The view of learning as local correction is also reflected at the mechanistic level. Synaptic plasticity is inherently local: changes via Hebbian learning, spike-timing-dependent plasticity (STDP), or behavioral time-scale plasticity (BTSP) occur only at the synapses involved in generating the error. There is no broadcasted global signal that rewrites all internal structure uniformly.

The magnitude of the prediction error plays a key role here.

Small errors prompt fine-grained tuning, modifying local parameters, expectations, or context weights
Large errors, on the other hand, may cause structural revisions, introducing new causal rules, deleting invalid generalizations, or instantiating new representational dimensions.

This multi-scale correction mechanism grants the brain both stability and flexibility: it can ignore noise, adapt smoothly when possible, and restructure decisively when necessary, all through localized computation.

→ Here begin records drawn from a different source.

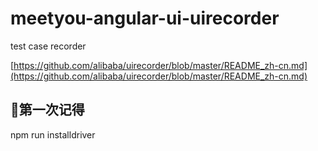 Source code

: # meetyou-angular-ui-uirecorder
test case recorder

[https://github.com/alibaba/uirecorder/blob/master/README_zh-cn.md](https://github.com/alibaba/uirecorder/blob/master/README_zh-cn.md)

## 第一次记得
npm run installdriver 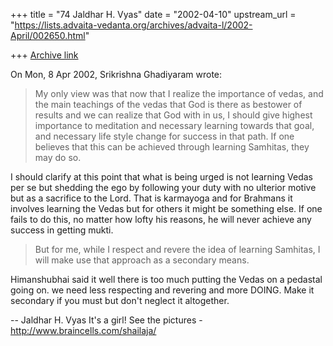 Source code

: +++
title = "74 Jaldhar H. Vyas"
date = "2002-04-10"
upstream_url = "https://lists.advaita-vedanta.org/archives/advaita-l/2002-April/002650.html"

+++
[Archive link](https://lists.advaita-vedanta.org/archives/advaita-l/2002-April/002650.html)

On Mon, 8 Apr 2002, Srikrishna Ghadiyaram wrote:

> My only view was that now that I realize the
> importance of vedas, and the main teachings of the
> vedas that God is there as bestower of results and we
> can realize that God with in us, I should give highest
> importance to meditation and necessary learning
> towards that goal, and necessary life style change for
> success in that path. If one believes that this can be
> achieved through learning Samhitas, they may do so.

I should clarify at this point that what is being urged is not learning
Vedas per se but shedding the ego by following your duty with no
ulterior motive but as a sacrifice to the Lord.  That is karmayoga and for
Brahmans it involves learning the Vedas but for others it might be
something else.  If one fails to do this, no matter how lofty his reasons,
he will never achieve any success in getting mukti.


> But for me, while I respect and revere the idea of
> learning Samhitas, I will make use that approach as a
> secondary means.
>

Himanshubhai said it well there is too much putting the Vedas on a
pedastal going on.  we need less respecting and revering and more DOING.
Make it secondary if you must but don't neglect it altogether.


--
Jaldhar H. Vyas <jaldhar at braincells.com>
It's a girl! See the pictures - http://www.braincells.com/shailaja/


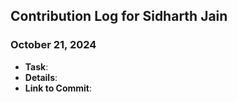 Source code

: ## Contribution Log for Sidharth Jain

### October 21, 2024
-   **Task**:
-   **Details**: 
-   **Link to Commit**:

In this sense, local plasticity is not merely reactive, but an engine of structural refinement through epistemic inconsistency. When a particular circuit consistently fails to predict correctly, it is that circuit, not the entire network, that is restructured. Over time, such targeted mismatches carve functional structure into the system, shaping causal models, priors, and inductive biases.

Moving Forward

This framework provides a new way to think about knowledge, learning, memory, and the role of the brain in learning. I believe it is a powerful tool for starting to design brain-like systems and computational frameworks that can learn efficiently in the context of bounded observation and non-differentiable environments.